*Data supplied*:
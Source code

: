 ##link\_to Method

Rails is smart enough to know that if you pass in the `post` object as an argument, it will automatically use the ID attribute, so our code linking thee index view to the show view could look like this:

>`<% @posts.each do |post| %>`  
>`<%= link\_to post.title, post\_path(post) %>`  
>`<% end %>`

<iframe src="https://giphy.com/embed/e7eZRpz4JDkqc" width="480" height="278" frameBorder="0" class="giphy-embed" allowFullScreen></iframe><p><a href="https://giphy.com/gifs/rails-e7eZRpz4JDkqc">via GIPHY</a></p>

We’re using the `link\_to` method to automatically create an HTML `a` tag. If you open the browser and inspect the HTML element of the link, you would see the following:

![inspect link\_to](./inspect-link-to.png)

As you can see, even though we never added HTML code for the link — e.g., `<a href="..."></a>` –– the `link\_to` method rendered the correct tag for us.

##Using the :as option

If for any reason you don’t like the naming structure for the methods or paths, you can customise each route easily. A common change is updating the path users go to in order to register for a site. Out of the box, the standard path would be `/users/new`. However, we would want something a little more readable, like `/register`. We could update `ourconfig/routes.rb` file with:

...

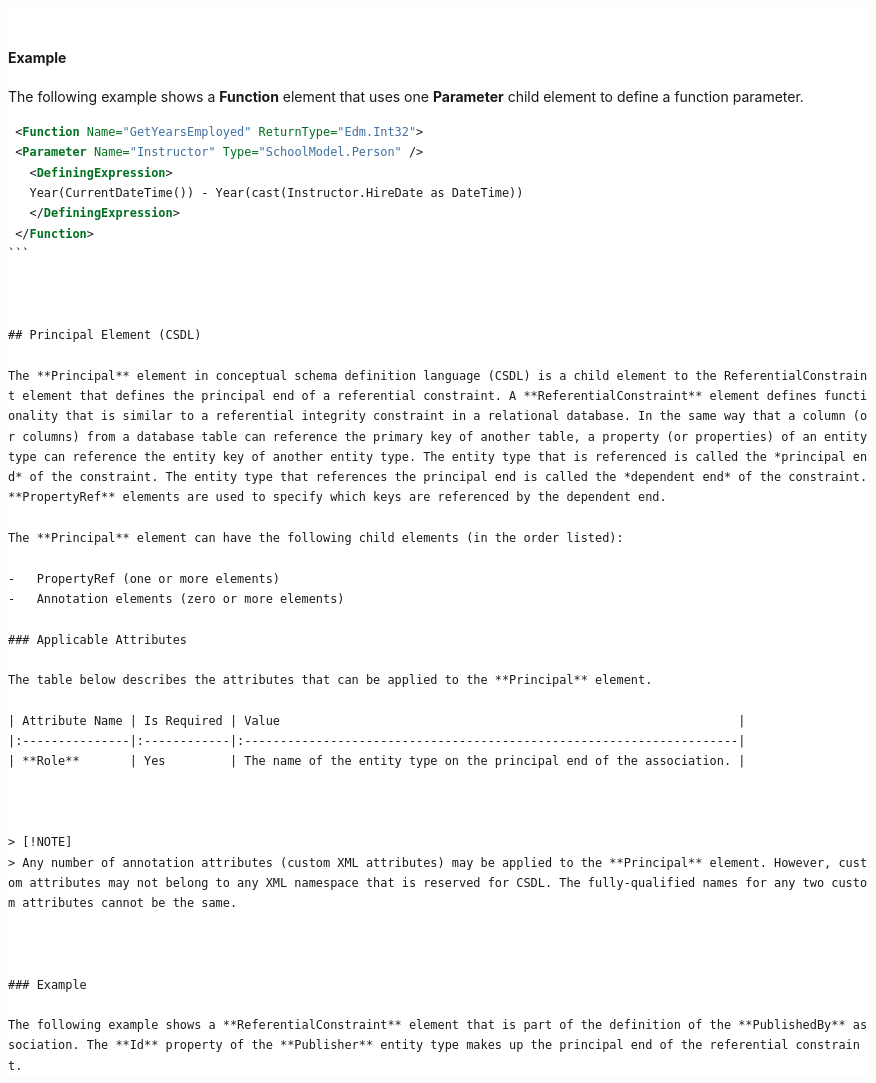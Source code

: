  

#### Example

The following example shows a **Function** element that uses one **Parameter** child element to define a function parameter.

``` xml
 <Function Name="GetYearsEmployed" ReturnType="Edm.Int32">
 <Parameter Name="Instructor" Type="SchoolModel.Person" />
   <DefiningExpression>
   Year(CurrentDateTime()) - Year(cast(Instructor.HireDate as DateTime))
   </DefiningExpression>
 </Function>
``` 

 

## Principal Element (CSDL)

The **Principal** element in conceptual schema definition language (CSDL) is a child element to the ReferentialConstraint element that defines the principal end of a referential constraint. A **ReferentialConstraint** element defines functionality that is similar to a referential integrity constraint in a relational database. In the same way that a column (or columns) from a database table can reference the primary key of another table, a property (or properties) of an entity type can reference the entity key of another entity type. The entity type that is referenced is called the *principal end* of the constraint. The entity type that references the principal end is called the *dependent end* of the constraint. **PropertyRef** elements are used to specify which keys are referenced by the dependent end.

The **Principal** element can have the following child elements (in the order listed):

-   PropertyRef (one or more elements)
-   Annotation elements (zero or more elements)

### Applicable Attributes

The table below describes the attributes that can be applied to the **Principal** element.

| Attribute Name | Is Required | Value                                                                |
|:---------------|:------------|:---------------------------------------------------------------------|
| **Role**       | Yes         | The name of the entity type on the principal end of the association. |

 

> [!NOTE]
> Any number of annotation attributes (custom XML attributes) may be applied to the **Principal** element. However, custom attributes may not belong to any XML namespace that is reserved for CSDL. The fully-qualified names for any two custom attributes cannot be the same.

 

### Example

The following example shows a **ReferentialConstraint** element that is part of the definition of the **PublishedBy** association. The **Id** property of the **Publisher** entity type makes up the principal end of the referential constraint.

*Description of the task*: Go to the line in the material above that contains "#### Example" and copy exactly from there through the line that contains "## Principal Element (CSDL)", stopping after it.

*Answer for the task*:
#### Example

The following example shows a **Function** element that uses one **Parameter** child element to define a function parameter.

``` xml
 <Function Name="GetYearsEmployed" ReturnType="Edm.Int32">
 <Parameter Name="Instructor" Type="SchoolModel.Person" />
   <DefiningExpression>
   Year(CurrentDateTime()) - Year(cast(Instructor.HireDate as DateTime))
   </DefiningExpression>
 </Function>
``` 

 

## Principal Element (CSDL)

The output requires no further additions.